*MATERIAL FOR THIS EXERCISE*
===============

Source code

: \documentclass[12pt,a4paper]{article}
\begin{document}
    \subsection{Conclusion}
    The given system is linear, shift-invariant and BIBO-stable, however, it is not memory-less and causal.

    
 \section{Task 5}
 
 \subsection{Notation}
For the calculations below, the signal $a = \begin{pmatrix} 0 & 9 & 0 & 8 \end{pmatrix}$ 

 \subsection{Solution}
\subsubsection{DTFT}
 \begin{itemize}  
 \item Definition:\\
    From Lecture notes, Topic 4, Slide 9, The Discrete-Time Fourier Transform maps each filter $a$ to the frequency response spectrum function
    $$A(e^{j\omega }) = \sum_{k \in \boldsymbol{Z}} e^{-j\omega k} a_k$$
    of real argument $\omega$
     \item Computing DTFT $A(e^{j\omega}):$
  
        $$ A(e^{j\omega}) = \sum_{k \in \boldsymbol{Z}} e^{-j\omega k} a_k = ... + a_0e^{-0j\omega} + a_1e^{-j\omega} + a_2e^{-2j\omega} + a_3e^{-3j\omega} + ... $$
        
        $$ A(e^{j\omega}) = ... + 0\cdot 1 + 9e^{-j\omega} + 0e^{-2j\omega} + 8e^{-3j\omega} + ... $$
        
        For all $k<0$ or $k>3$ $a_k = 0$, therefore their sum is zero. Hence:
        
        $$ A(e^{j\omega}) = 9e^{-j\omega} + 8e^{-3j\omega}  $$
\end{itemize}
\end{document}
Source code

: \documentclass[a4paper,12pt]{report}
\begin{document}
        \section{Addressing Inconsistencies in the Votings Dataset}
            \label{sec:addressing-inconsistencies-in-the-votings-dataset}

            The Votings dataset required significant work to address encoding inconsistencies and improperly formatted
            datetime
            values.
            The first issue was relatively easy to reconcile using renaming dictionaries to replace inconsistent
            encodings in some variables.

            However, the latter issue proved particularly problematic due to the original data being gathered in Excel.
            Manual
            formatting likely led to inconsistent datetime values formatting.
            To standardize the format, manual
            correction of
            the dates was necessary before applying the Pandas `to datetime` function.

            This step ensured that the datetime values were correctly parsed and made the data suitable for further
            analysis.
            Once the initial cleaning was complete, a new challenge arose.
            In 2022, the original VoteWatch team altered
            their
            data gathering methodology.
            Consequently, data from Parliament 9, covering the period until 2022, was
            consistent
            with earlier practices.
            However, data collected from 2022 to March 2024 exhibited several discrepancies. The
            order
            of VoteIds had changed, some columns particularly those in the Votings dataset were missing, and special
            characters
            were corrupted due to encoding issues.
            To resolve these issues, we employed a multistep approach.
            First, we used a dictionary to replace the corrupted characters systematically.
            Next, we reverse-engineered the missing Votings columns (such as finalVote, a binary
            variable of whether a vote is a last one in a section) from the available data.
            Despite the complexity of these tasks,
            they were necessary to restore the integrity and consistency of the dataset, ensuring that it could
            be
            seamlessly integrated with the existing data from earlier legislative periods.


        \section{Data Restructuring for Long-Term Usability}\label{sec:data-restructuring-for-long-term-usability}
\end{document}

===============

*TASK*
Each of the records is to be written out again exactly.

*TASK RESPONSE*
Source code

: \documentclass[12pt,a4paper]{article}
\begin{document}
    \subsection{Conclusion}
    The given system is linear, shift-invariant and BIBO-stable, however, it is not memory-less and causal.

    
 \section{Task 5}
 
 \subsection{Notation}
For the calculations below, the signal $a = \begin{pmatrix} 0 & 9 & 0 & 8 \end{pmatrix}$ 

 \subsection{Solution}
\subsubsection{DTFT}
 \begin{itemize}  
 \item Definition:\\
    From Lecture notes, Topic 4, Slide 9, The Discrete-Time Fourier Transform maps each filter $a$ to the frequency response spectrum function
    $$A(e^{j\omega }) = \sum_{k \in \boldsymbol{Z}} e^{-j\omega k} a_k$$
    of real argument $\omega$
     \item Computing DTFT $A(e^{j\omega}):$
  
        $$ A(e^{j\omega}) = \sum_{k \in \boldsymbol{Z}} e^{-j\omega k} a_k = ... + a_0e^{-0j\omega} + a_1e^{-j\omega} + a_2e^{-2j\omega} + a_3e^{-3j\omega} + ... $$
        
        $$ A(e^{j\omega}) = ... + 0\cdot 1 + 9e^{-j\omega} + 0e^{-2j\omega} + 8e^{-3j\omega} + ... $$
        
        For all $k<0$ or $k>3$ $a_k = 0$, therefore their sum is zero. Hence:
        
        $$ A(e^{j\omega}) = 9e^{-j\omega} + 8e^{-3j\omega}  $$
\end{itemize}
\end{document}
Source code

: \documentclass[a4paper,12pt]{report}
\begin{document}
        \section{Addressing Inconsistencies in the Votings Dataset}
            \label{sec:addressing-inconsistencies-in-the-votings-dataset}

            The Votings dataset required significant work to address encoding inconsistencies and improperly formatted
            datetime
            values.
            The first issue was relatively easy to reconcile using renaming dictionaries to replace inconsistent
            encodings in some variables.

            However, the latter issue proved particularly problematic due to the original data being gathered in Excel.
            Manual
            formatting likely led to inconsistent datetime values formatting.
            To standardize the format, manual
            correction of
            the dates was necessary before applying the Pandas `to datetime` function.

            This step ensured that the datetime values were correctly parsed and made the data suitable for further
            analysis.
            Once the initial cleaning was complete, a new challenge arose.
            In 2022, the original VoteWatch team altered
            their
            data gathering methodology.
            Consequently, data from Parliament 9, covering the period until 2022, was
            consistent
            with earlier practices.
            However, data collected from 2022 to March 2024 exhibited several discrepancies. The
            order
            of VoteIds had changed, some columns particularly those in the Votings dataset were missing, and special
            characters
            were corrupted due to encoding issues.
            To resolve these issues, we employed a multistep approach.
            First, we used a dictionary to replace the corrupted characters systematically.
            Next, we reverse-engineered the missing Votings columns (such as finalVote, a binary
            variable of whether a vote is a last one in a section) from the available data.
            Despite the complexity of these tasks,
            they were necessary to restore the integrity and consistency of the dataset, ensuring that it could
            be
            seamlessly integrated with the existing data from earlier legislative periods.


        \section{Data Restructuring for Long-Term Usability}\label{sec:data-restructuring-for-long-term-usability}
\end{document}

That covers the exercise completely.